**Work item**
Check every line below for the word "переменной" and copy the ones that have it.

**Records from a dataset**

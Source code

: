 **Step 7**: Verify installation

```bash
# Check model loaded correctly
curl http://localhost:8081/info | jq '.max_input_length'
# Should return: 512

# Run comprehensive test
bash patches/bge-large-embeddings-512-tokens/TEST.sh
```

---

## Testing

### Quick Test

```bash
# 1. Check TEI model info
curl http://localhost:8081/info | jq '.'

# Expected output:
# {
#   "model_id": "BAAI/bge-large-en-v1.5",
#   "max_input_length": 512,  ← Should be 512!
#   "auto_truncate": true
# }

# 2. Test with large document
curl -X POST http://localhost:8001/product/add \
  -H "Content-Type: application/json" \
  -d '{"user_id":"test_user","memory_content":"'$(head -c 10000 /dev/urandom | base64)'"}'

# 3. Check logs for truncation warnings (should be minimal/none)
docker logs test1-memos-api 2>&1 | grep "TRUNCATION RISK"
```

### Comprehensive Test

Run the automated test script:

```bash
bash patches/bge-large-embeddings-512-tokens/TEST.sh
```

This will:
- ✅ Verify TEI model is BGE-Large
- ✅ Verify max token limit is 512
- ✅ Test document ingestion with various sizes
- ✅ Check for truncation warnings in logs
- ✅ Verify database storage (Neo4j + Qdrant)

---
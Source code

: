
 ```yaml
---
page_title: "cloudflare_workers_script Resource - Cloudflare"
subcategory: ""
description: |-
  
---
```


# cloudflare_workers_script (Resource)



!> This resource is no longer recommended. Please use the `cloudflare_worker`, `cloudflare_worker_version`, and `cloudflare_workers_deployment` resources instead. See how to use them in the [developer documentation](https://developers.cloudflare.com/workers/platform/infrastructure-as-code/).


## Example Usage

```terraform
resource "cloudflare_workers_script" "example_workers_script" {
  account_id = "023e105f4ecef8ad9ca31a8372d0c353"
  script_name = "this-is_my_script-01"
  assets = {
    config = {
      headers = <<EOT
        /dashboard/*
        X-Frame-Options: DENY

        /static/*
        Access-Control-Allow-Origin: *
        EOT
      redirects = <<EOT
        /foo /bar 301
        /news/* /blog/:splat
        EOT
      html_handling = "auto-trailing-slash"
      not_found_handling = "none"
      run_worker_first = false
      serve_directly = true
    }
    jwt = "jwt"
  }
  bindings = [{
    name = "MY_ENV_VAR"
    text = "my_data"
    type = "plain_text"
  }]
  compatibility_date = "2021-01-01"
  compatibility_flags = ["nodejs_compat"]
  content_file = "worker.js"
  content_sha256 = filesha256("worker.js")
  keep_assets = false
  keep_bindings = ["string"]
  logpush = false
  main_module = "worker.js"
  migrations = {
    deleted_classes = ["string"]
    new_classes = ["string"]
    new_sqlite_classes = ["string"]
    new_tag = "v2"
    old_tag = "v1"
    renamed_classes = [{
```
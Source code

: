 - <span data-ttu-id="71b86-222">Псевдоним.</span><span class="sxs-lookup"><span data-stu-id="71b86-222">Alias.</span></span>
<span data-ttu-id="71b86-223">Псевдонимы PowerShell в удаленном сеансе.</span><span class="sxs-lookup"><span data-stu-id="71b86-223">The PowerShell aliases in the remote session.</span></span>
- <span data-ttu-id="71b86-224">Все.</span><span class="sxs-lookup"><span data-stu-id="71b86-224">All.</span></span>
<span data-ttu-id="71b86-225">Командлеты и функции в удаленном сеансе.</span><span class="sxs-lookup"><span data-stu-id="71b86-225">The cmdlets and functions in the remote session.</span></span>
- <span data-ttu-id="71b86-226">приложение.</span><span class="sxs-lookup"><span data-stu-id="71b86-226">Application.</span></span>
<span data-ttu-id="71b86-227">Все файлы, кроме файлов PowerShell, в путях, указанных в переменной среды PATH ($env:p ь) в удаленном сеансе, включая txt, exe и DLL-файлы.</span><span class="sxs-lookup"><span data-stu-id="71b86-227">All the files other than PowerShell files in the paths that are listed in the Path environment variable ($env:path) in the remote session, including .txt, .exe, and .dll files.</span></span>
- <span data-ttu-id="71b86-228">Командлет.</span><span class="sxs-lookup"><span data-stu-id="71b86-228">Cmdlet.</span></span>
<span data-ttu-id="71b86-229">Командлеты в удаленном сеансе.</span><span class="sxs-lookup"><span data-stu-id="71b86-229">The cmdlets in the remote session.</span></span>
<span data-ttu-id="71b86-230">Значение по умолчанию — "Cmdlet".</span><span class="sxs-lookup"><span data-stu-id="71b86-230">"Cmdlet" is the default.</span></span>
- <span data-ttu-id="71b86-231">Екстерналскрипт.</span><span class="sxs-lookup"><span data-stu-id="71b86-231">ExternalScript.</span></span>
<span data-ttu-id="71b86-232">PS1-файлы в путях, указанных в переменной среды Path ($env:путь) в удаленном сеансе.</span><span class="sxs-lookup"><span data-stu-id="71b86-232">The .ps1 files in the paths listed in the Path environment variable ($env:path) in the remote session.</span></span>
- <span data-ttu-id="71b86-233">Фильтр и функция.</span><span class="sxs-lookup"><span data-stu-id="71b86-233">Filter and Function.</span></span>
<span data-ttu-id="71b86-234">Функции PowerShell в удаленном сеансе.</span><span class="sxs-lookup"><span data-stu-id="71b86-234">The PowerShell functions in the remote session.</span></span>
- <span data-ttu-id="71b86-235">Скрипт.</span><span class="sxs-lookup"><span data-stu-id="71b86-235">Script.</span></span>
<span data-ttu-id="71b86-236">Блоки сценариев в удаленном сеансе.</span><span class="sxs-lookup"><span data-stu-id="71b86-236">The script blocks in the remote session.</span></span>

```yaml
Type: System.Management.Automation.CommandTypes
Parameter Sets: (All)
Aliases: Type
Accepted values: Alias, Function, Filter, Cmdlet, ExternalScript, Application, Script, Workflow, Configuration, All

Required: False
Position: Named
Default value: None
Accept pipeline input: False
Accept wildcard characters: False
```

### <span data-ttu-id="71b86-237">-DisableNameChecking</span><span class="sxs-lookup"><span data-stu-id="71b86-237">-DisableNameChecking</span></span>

**Solution below**
<span data-ttu-id="71b86-227">Все файлы, кроме файлов PowerShell, в путях, указанных в переменной среды PATH ($env:p ь) в удаленном сеансе, включая txt, exe и DLL-файлы.</span><span class="sxs-lookup"><span data-stu-id="71b86-227">All the files other than PowerShell files in the paths that are listed in the Path environment variable ($env:path) in the remote session, including .txt, .exe, and .dll files.</span></span>
<span data-ttu-id="71b86-232">PS1-файлы в путях, указанных в переменной среды Path ($env:путь) в удаленном сеансе.</span><span class="sxs-lookup"><span data-stu-id="71b86-232">The .ps1 files in the paths listed in the Path environment variable ($env:path) in the remote session.</span></span>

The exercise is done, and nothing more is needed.